Au-delà de leur aspect technique, ces réformes ont été rapidement menées par des majorités successives rivales sur le plan politique. L’opinion n’a pas été brusquée, mais constamment informée sur la situation du pays, la nécessité de certaines mesures impopulaires et les objectifs poursuivis. Comme au Canada, les gouvernements successifs qui ont sauvé la Suède de la faillite et de l'implosion sociale ont obéi à un principe simple : ne pas prendre les citoyens pour des cons. Car les Suédois, ou bien sûr les Allemands, Canadiens, Italiens, Britanniques et Espagnols, ne sont pas génétiquement plus réceptifs aux réformes difficiles que ne le sont les Français. La majorité de ces derniers a silencieusement pris la mesure de l'état catastrophique dans lequel se trouve leur pays, et aperçoit le mur vers lequel nous fonçons.
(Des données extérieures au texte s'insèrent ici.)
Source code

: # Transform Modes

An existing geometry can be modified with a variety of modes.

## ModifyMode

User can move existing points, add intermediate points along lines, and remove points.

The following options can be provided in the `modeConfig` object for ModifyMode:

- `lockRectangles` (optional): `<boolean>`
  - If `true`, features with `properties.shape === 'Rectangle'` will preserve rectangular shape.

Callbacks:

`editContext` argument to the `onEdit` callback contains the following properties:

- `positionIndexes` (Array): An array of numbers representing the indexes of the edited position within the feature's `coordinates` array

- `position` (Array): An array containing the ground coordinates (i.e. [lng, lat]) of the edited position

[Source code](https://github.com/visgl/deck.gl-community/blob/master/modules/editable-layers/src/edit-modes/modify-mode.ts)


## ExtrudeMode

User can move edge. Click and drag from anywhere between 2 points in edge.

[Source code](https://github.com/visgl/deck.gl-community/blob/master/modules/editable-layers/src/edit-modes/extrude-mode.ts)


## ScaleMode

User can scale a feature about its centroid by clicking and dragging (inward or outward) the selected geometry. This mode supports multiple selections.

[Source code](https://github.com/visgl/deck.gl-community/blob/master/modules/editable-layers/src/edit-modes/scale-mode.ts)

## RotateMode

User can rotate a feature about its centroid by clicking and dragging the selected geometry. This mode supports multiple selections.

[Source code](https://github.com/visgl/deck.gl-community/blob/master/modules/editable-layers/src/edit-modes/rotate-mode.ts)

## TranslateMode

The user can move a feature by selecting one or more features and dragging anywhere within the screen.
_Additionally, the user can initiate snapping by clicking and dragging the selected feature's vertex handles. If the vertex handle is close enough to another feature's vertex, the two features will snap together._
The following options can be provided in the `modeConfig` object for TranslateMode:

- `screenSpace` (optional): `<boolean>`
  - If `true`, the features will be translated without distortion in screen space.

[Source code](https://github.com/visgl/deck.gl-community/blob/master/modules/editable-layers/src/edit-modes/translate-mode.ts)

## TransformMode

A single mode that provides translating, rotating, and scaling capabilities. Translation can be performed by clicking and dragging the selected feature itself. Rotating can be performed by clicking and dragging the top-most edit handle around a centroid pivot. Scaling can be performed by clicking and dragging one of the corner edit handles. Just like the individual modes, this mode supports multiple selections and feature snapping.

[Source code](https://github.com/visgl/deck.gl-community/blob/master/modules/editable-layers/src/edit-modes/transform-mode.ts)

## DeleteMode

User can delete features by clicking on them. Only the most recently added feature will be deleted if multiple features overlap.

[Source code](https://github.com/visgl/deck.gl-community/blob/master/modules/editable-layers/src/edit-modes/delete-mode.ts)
François Hollande, qui avait rapidement remisé au placard son programme de Gauche volontariste, a tenté de réformer par à coups, en faisant passer sous le manteau des lois dont les articles les plus impopulaires étaient abandonnés au fur et à mesure que se dissipait le rideau de fumée derrière lequel s'abritaient ses gouvernements. Son successeur jupitérien, élu sur un programme consensuel qu'il savait loin d'être à la hauteur, est lui aussi rattrapé par la réalité économique et financière du pays, et entend faire passer les réformes par la coercition, foudroyant depuis les hauteurs de l'Olympe ceux qui ne comprendraient pas la pensée complexe qui anime son action. Bien que la volonté y soit, cette méthode risque de se solder elle aussi par un nouvel échec. Le Président Macron peut tout à fait réussir dans l'intérêt national, c'est-à-dire celui des futures générations. S'il sait quoi faire, reste à repenser le comment faire. Le modèle suédois apporte des réponses, toutes centrées sur la notion de confiance.
La France ne pourra éviter une thérapie de choc de la nature de celle que se sont infligés les Suédois ou les Canadiens : les dirigeants politiques qui auront la responsabilité de mener ces réformes vitales au cours du quinquennat actuel, ou en urgence après la présidentielle de 2022, doivent intégrer eux aussi l'idée qu'on ne réformera pas la France en la combattant. J'ai résumé du mieux que je le pouvais l'ampleur des réformes réalisées par la Suède pour éviter le mur : pour résumer la méthode qu'ont suivi ses dirigeants, je dirais qu'ils ont osé prendre le risque de réformer leur pays avec ses citoyens et non contre eux. À nous de faire vivre un pacte national de confiance, entre les dirigeants et les électeurs, entre la dureté des réformes à suivre et les résultats que l'on sera en droit d'attendre d'elles, entre la violence de la conjoncture actuelle et la promesse de voir le pays renaître à l'horizon de quelques années. Sans oublier une dernière leçon : celle d'agir dans la vitesse. Prenons maintenant le changement par la main avant qu'il ne nous prenne tous à la gorge.